The sea fans were bright purple. I stooped for one, and shaking it of its sand, I held it by its bulbous root and fanned myself. Far off into the water the waves stood tall and frothed white before crashing and then subduing. “The reef,” Louis said, pointing. “The Spanish named this island Anegada, the drowned land, because it has a history of drowning ships. Thousands of ships, and they remain here, under the ocean.” He pointed out to where the waves crashed far beyond the shore. “Unless you know where the reef begins, you will crash into it and sink your ship. When we own the land, people will only come if we show them how.”

As we set our blanket down for the picnic, Moreau told me of his plans to build a golf course and resort on Anegada. He spoke of the entire land as if it were his already. I could not help but wonder what would become of the woman who had gifted me the lobster. “But Flash of Beauty,” he said, as if in conciliation, “we shall keep it as a refuge for women and fish.”

I looked at him then. His hair was straight and his legs were long. His mustache curled towards his ears. His nose arched towards his mouth. I decided that I was going to marry him. He would be interesting to look at
for a long time. With him I would have Villa by the Sea and perhaps have all of Anegada.
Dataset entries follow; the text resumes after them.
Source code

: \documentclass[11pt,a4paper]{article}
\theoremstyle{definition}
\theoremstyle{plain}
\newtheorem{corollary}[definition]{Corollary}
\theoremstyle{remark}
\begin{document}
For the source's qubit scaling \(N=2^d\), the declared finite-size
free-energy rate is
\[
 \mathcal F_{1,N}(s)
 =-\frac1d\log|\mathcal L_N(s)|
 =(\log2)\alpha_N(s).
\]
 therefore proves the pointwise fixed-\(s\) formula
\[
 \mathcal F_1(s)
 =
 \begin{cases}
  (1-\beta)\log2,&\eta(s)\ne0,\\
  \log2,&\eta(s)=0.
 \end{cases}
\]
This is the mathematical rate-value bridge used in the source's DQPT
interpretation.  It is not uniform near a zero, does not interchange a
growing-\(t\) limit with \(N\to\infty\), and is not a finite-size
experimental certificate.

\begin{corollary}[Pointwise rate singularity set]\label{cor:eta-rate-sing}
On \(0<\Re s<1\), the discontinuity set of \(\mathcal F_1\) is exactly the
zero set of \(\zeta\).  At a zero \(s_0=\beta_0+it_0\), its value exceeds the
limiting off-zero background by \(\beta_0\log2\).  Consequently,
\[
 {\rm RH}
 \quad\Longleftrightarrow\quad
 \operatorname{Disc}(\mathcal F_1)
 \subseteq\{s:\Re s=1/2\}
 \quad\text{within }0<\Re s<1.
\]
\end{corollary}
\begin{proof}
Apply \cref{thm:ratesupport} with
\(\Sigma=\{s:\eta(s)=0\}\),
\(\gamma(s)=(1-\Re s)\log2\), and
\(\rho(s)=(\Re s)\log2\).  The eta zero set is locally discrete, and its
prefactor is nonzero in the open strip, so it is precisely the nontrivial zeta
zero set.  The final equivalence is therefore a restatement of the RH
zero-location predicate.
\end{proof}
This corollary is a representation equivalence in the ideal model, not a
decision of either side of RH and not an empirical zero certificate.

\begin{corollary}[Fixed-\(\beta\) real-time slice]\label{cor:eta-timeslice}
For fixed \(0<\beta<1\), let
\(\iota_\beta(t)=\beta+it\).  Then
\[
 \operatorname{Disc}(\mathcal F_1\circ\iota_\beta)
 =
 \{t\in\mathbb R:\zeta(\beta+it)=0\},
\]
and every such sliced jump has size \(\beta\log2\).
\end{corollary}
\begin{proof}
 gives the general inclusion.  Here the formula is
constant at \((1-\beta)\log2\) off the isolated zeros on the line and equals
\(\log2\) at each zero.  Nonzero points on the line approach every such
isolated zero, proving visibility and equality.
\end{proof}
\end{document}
I would be a generous madame and convince my husband to release another beach for men and arachnids. We would allow native people to trespass without permission. Yes, Moreau would do. Then I would do as I pleased.

I did not see the point in waiting.

With both my hands, I loosened my hair out of the bun that held it. My hair waved out around my face and crashed down over my shoulders. I drew close to Moreau until our faces were close and my hair touched his face.

Perhaps he now leaned over me. Perhaps I leaned over him. It does not matter. Our mouths touched and his filled with the ends of my hair. My hair hid us like a wave. He reached into his damp breast pocket and pulled out a silk kerchief. Inside was my diamond-and-pearl engagement ring. “There has not been a marriage on Anegada for ten years,” he whispered.